It is one of the curious facts of chess history that the most notable child prodigies have emerged from the Americas. First there was the Louisianan Paul Morphy; then the Cuban José Raúl Capablanca; and of course, Brooklyn's Bobby Fischer.
Samuel Reshevsky is, among the general public, less well-known than any of the above: yet he too was a coast-to-coast sensation in America as a performing prodigy, a fact we should recall in this, the year of the 100th anniversary of his birth.
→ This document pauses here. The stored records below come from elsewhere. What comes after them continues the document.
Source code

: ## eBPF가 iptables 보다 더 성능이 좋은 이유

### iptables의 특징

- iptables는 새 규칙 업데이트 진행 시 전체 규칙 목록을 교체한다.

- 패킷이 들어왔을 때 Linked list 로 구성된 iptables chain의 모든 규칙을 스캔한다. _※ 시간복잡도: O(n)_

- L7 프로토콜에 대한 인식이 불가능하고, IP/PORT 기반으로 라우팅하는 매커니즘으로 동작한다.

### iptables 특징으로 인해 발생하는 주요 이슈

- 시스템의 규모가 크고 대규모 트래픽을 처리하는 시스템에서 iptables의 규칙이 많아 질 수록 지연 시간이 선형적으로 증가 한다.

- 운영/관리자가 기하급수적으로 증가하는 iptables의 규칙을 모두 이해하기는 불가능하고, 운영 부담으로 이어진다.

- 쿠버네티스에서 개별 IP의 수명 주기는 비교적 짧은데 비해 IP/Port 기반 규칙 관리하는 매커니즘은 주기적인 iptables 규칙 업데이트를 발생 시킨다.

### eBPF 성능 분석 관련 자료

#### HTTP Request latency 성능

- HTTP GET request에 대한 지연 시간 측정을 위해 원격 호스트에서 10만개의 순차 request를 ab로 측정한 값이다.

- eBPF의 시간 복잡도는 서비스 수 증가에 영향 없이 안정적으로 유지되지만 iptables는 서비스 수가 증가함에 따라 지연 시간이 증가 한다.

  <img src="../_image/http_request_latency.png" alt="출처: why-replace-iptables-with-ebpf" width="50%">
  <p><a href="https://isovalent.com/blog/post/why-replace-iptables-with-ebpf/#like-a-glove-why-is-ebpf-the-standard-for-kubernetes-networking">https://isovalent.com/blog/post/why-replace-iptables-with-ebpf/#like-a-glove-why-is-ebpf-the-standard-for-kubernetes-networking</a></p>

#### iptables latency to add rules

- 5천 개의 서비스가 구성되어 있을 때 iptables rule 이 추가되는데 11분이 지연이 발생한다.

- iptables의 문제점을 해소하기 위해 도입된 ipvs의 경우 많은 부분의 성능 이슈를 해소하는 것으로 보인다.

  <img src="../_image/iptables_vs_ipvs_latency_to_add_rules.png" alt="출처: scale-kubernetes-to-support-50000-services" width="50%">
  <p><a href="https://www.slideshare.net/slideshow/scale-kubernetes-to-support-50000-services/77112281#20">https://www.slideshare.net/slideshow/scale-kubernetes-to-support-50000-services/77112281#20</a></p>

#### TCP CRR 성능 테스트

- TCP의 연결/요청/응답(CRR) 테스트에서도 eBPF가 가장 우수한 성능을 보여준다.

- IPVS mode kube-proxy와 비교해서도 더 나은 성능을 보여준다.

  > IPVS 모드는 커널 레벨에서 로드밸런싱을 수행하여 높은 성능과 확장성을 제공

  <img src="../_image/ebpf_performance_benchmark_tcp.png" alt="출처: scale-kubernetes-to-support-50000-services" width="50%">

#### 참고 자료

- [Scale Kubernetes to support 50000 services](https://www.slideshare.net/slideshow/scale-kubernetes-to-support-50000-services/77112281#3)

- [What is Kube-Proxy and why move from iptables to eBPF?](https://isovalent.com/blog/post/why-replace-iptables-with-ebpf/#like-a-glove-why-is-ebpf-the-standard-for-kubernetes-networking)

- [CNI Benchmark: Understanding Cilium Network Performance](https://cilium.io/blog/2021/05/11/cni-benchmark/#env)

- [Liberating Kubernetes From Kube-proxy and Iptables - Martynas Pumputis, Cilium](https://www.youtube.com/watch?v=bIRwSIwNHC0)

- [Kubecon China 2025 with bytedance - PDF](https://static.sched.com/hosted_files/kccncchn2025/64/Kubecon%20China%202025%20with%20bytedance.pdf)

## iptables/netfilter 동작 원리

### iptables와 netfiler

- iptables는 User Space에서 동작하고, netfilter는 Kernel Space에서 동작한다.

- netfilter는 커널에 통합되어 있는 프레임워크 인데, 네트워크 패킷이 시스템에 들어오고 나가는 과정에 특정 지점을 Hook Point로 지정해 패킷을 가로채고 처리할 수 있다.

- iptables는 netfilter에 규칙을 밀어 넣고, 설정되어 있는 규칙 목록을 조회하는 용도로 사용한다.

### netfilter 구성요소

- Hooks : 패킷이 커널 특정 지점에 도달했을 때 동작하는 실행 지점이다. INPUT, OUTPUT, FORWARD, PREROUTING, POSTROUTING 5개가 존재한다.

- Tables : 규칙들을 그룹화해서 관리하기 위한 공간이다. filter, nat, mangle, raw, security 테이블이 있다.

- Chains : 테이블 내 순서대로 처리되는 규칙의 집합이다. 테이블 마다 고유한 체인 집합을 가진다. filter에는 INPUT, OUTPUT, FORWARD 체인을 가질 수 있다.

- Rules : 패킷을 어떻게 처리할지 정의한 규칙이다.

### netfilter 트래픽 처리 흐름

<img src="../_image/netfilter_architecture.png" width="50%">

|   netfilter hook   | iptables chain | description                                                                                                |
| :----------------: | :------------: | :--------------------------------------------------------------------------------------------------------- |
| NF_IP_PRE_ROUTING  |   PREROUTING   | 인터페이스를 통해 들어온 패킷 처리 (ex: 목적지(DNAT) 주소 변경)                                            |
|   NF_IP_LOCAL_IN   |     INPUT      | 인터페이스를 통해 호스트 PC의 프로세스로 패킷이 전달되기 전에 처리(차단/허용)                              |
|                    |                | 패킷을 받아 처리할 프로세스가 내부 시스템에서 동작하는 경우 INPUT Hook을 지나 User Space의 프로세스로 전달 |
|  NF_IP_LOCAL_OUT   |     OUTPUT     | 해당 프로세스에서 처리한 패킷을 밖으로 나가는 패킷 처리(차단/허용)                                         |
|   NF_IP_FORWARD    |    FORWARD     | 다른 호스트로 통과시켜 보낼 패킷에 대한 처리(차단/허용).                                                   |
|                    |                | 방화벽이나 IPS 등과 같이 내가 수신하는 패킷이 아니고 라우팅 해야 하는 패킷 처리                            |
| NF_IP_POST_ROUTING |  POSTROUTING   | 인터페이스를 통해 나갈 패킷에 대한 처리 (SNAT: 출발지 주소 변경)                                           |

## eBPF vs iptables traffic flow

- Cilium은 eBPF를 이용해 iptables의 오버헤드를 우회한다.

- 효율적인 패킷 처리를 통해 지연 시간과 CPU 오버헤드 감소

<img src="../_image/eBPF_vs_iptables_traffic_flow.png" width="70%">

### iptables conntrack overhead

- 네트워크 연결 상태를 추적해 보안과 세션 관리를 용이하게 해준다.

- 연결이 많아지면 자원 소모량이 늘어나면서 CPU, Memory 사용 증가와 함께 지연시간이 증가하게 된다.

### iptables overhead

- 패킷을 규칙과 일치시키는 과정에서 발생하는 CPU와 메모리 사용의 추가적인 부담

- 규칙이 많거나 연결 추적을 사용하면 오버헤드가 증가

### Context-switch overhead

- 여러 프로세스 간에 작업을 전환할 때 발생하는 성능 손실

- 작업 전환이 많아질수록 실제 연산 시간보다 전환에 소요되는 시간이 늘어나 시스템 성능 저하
Although he became America's best hope for a world chess champion, and remained so until the emergence of Bobby Fischer, he was born Szmul Rzeszewski on November 21, 1911, in the Polish town of Ozorków, one of six sons in a highly religious Hasidic family. Having astonished all the locals with his apparently god-given skills at chess, the eight-year-old was taken by his parents to the New World, where he became a sensation by taking on up to 80 opponents simultaneously and crushing almost all of them. He toured Hollywood, where, for the benefit of the cameras, he demolished Charlie Chaplin. Among other bizarre photo opportunities, he posed in boxing gloves with the five-year-old actor Jackie Coogan — who promptly punched the eight-year-old chess prodigy in the eye.
Eventually the US child protection authorities pounced, and ordered Reshevsky's parents — for whom young Szmul, now known as Sammy, was a meal ticket — to enrol him in a school. By then 12, he could neither read nor write, which made him an even more perplexing phenomenon. As he wrote in the introduction to his best games collection, "People stared at me, poked me; professors measured my cranium and psychoanalysed me[...]I was constantly being asked how I was able to play such strong chess as a child, but of course I did not know the answer. I sang because I liked to sing and I played chess because I liked to play chess. That was all I knew."